To say so much, because there are a lot of details I do not understand, the following raised a few questions, I hope to discuss with you:
(1) The code in the schedule () function and its expansion
if (Prev->state &&! ( Preempt_count () & preempt_active)) {
/*prev->state >0 that the current process is in the stopped state, and can preempt the case * *
if (Unlikely (Signal_pending_state (Prev->state, prev))
Prev->state = task_running;/**/
Else
Deactivate_task (RQ, prev, 1);/* Remove prev*/from red-black tree
Switch_count = &prev->nvcsw;

This part of the meaning is that if the current process still needs to stay in the running queue, set its prev->state = task_running, otherwise take it from
deleted in the red and black tree.
Question one: What is the exact condition of the decision to remain in the running queue?
if (Unlikely (Signal_pending_state (Prev->state, prev))
Guess it should be, task_interruptible this state, you can always accept the signal to continue to run.
Question two: If you do not stay in the running queue will be removed from the red and black tree, trace delete function finally to the dequeue_entity () of this Code
/* Clear Partner/* clear_buddies (CFS_RQ, SE);
/* Most of the cases are equal, not executed,
Because the current process is not always in the running queue
What is the key to the problem?
if (SE!= cfs_rq->curr)
__dequeue_entity (CFS_RQ, SE);

What is the meaning of this judgment condition? SE is not the current process. Under what circumstances can this condition of judgment be established, preferably with a concrete example.
I think so, most of the time SE = Cfs_rq->curr, then the team operation is not performed, because the current process is not in the running queue, this can be a new process to run the start of the column to be validated, concrete visible pick_next_task ().

Contact Us

The content source of this page is from Internet, which doesn't represent Alibaba Cloud's opinion; products and services mentioned on that page don't have any relationship with Alibaba Cloud. If the content of the page makes you feel confusing, please write us an email, we will handle the problem within 5 days after receiving your email.

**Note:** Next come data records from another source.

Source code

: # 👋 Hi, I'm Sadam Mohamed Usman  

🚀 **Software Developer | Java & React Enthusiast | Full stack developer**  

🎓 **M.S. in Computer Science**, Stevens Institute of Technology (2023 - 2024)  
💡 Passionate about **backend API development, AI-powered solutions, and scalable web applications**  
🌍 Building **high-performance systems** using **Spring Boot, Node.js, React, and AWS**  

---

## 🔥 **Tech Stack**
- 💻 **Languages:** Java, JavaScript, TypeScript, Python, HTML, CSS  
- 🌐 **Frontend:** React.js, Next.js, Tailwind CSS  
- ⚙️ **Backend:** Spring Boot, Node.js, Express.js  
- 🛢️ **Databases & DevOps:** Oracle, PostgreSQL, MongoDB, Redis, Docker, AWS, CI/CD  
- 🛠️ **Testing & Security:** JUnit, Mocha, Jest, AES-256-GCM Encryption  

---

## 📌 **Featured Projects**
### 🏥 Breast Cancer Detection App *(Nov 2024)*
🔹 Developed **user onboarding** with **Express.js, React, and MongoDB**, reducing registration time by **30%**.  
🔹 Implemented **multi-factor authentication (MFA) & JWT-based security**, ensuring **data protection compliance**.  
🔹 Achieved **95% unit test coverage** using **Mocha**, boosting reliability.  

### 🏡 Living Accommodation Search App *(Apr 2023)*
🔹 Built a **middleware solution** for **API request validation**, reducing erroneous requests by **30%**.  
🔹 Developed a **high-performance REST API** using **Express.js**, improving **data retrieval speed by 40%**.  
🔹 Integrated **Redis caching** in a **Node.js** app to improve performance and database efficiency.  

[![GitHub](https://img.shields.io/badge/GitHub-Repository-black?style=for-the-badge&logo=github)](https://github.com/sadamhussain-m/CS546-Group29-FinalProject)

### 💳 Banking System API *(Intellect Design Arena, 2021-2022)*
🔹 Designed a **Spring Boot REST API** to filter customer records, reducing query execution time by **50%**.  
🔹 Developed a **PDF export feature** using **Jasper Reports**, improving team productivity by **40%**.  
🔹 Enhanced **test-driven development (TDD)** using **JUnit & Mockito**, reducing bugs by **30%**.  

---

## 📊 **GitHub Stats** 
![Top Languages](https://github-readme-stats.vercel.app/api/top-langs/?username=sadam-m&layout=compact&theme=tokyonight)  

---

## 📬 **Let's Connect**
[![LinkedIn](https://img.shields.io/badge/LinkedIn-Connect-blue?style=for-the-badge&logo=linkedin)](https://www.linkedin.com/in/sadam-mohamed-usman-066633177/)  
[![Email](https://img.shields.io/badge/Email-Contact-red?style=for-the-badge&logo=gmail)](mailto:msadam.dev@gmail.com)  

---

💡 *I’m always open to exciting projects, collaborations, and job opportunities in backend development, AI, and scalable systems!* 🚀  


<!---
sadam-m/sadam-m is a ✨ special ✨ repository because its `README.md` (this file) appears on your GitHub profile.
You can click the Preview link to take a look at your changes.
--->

If you find any instances of plagiarism from the community, please send an email to: info-contact@alibabacloud.com and provide relevant evidence. A staff member will contact you within 5 working days.

A Free Trial That Lets You Build Big!

Start building with 50+ products and up to 12 months usage for Elastic Compute Service

  • Sales Support

    1 on 1 presale consultation

  • After-Sales Support

    24/7 Technical Support 6 Free Tickets per Quarter Faster Response

  • Alibaba Cloud offers highly flexible support services tailored to meet your exact needs.